>>>>>
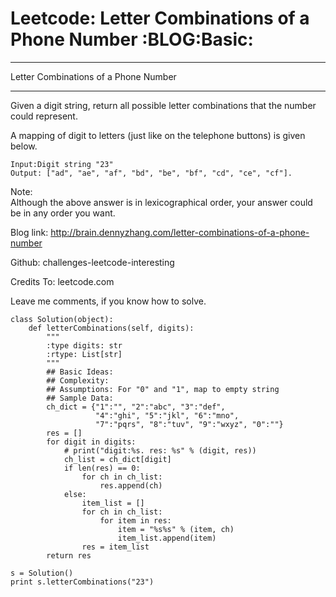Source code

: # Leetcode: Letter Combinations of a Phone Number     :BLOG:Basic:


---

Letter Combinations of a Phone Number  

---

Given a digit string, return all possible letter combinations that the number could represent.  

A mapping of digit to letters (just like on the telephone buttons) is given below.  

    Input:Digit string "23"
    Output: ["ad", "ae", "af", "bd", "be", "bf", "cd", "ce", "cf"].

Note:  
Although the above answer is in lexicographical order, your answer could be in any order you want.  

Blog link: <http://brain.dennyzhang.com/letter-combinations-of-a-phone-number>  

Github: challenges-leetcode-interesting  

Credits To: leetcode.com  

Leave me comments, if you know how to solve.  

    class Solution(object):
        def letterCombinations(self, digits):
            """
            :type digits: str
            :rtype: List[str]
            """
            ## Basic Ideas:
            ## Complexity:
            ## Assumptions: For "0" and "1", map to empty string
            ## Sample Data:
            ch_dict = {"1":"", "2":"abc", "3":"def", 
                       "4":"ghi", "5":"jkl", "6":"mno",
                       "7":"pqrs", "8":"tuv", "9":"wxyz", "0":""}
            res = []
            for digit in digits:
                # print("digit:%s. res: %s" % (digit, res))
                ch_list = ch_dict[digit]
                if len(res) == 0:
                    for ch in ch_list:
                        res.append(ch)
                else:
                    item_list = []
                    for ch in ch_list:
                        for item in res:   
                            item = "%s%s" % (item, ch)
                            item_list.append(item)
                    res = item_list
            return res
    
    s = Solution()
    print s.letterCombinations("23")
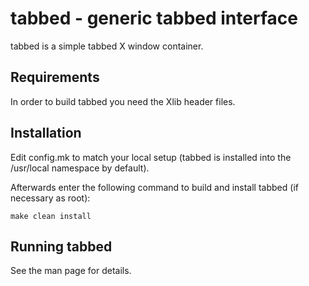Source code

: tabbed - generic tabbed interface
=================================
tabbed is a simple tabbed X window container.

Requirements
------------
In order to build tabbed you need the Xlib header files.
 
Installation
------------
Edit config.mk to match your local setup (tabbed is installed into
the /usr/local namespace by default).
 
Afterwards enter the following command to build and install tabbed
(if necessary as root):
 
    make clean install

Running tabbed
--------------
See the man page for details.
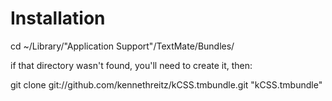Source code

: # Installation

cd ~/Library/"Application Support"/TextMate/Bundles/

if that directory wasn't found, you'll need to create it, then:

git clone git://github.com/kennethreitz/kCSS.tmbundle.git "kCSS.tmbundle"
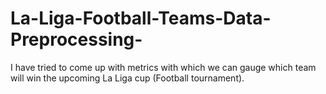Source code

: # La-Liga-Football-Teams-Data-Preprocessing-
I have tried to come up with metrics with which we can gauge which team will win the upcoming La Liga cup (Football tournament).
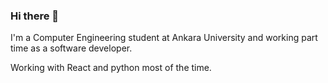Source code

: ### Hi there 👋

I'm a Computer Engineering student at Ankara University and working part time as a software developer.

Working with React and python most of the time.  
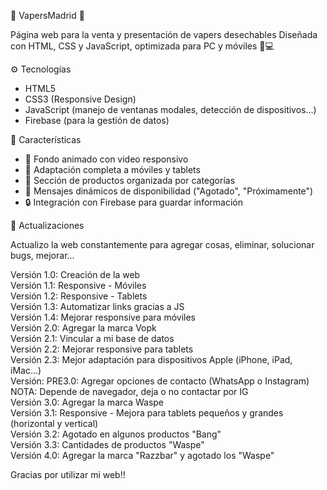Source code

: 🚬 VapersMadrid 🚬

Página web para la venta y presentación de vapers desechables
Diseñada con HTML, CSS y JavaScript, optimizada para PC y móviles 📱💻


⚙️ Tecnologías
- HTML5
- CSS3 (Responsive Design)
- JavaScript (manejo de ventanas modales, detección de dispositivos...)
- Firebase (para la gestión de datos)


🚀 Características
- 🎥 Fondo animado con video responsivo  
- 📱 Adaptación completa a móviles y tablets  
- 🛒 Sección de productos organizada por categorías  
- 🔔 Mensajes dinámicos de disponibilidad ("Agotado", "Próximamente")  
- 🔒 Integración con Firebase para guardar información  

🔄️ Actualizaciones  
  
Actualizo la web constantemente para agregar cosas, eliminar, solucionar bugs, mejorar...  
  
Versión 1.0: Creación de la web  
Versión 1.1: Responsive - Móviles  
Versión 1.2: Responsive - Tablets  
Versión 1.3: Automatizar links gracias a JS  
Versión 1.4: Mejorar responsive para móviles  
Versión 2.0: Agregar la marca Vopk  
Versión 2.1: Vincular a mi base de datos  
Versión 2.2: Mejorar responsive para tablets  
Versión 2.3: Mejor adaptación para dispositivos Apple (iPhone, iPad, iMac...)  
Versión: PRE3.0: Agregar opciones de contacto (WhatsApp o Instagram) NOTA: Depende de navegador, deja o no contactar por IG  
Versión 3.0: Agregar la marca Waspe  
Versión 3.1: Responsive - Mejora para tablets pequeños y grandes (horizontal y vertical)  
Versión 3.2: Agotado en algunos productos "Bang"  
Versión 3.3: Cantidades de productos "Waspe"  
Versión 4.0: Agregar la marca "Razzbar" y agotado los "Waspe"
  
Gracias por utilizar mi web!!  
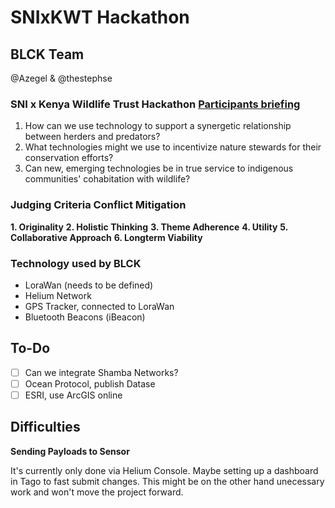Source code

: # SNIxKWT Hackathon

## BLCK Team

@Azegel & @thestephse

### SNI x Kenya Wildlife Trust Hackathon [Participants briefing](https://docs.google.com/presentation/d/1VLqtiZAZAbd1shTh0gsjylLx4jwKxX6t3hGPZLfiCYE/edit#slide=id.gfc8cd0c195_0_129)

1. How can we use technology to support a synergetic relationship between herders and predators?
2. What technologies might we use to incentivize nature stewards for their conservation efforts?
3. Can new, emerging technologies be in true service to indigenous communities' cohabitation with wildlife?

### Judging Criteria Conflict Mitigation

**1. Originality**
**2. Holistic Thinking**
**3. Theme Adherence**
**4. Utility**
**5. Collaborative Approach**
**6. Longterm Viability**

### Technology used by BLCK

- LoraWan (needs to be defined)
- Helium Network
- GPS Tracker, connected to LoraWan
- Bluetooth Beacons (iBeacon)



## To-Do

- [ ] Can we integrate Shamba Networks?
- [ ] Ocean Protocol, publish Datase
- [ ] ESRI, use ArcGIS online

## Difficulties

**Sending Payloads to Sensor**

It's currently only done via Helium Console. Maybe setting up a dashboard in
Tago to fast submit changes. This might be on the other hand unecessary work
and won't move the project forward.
<<<<<
>>>>>
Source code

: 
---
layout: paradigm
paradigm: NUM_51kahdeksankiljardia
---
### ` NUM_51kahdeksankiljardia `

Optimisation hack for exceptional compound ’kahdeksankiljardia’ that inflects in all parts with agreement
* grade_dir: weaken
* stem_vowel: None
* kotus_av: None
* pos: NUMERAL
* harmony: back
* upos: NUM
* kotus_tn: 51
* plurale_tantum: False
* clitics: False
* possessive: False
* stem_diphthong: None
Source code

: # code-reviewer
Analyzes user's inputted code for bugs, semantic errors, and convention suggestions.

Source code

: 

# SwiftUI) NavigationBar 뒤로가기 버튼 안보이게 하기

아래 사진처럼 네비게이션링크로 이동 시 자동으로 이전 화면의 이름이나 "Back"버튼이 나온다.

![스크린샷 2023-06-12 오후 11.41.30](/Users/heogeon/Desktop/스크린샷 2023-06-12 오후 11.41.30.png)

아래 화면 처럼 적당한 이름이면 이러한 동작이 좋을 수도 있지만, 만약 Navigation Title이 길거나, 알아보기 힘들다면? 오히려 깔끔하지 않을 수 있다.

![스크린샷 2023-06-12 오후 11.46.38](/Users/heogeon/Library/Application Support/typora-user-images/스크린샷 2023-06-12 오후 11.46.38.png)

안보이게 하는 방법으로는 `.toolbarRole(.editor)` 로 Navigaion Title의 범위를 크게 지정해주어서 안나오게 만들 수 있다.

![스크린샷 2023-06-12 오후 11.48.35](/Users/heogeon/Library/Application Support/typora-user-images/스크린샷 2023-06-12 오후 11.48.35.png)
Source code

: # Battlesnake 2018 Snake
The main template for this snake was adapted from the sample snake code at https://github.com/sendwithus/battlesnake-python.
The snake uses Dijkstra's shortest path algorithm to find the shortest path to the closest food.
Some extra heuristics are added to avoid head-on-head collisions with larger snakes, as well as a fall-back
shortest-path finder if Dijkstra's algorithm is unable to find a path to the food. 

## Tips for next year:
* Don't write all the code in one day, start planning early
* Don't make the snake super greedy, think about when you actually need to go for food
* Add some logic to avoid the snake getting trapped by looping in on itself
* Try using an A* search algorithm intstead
<<<<<
>>>>>
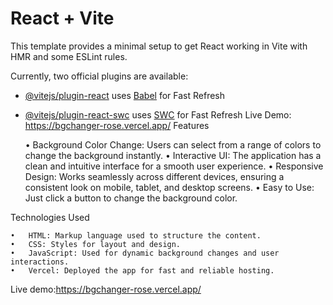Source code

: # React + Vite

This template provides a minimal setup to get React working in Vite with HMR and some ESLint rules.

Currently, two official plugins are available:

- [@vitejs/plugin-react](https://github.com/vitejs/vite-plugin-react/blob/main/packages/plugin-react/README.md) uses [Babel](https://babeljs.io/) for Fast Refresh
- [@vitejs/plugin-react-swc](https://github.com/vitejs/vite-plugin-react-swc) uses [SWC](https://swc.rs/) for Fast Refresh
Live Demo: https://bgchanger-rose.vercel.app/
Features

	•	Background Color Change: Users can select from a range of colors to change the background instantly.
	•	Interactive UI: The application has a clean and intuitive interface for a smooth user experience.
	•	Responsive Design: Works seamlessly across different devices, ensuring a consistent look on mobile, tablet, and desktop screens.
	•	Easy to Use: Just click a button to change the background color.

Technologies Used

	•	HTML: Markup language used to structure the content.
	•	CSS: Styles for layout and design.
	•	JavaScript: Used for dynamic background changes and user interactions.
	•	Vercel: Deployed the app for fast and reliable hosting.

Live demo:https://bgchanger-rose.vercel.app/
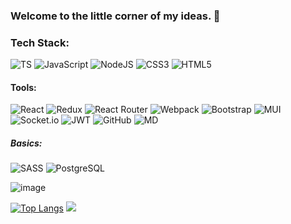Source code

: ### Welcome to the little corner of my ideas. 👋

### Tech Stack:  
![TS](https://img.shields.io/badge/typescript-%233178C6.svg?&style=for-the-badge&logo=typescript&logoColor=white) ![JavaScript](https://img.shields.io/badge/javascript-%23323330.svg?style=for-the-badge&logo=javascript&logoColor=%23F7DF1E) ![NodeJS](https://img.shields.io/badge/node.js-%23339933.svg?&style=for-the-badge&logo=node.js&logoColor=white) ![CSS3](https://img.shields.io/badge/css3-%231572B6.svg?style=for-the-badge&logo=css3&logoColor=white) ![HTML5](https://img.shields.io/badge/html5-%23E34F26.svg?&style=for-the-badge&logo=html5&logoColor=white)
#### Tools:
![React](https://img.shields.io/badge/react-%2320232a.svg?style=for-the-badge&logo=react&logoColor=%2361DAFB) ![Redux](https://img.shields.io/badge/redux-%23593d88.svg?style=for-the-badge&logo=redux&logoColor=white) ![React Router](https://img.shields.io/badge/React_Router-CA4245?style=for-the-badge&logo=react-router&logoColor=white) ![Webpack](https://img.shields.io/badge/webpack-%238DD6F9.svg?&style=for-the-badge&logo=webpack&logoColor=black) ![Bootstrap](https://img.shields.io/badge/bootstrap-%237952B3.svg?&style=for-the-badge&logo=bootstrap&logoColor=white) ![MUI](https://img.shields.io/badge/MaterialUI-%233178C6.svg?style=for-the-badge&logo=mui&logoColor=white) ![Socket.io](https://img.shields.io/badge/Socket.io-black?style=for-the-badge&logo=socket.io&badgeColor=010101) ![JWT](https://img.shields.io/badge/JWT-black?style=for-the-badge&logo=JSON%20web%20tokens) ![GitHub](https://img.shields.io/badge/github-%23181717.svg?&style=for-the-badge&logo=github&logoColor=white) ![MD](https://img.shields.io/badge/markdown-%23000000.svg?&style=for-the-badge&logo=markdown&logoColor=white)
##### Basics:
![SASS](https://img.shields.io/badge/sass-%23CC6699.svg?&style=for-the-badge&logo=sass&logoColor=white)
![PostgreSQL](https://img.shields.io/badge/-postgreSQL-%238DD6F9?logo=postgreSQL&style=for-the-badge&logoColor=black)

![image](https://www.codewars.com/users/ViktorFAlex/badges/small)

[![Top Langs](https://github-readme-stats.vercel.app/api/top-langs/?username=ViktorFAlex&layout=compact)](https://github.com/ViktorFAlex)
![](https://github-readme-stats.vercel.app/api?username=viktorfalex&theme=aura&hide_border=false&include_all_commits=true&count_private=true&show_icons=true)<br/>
<<<<<
## Task details
Output the lines above between the one holding "### SNI x Kenya" and the one holding "and won't move the project forward.", inclusive, with nothing before or after them.

## Exercise output
### SNI x Kenya Wildlife Trust Hackathon [Participants briefing](https://docs.google.com/presentation/d/1VLqtiZAZAbd1shTh0gsjylLx4jwKxX6t3hGPZLfiCYE/edit#slide=id.gfc8cd0c195_0_129)

1. How can we use technology to support a synergetic relationship between herders and predators?
2. What technologies might we use to incentivize nature stewards for their conservation efforts?
3. Can new, emerging technologies be in true service to indigenous communities' cohabitation with wildlife?

### Judging Criteria Conflict Mitigation

**1. Originality**
**2. Holistic Thinking**
**3. Theme Adherence**
**4. Utility**
**5. Collaborative Approach**
**6. Longterm Viability**

### Technology used by BLCK

- LoraWan (needs to be defined)
- Helium Network
- GPS Tracker, connected to LoraWan
- Bluetooth Beacons (iBeacon)



## To-Do

- [ ] Can we integrate Shamba Networks?
- [ ] Ocean Protocol, publish Datase
- [ ] ESRI, use ArcGIS online

## Difficulties

**Sending Payloads to Sensor**

It's currently only done via Helium Console. Maybe setting up a dashboard in
Tago to fast submit changes. This might be on the other hand unecessary work
and won't move the project forward.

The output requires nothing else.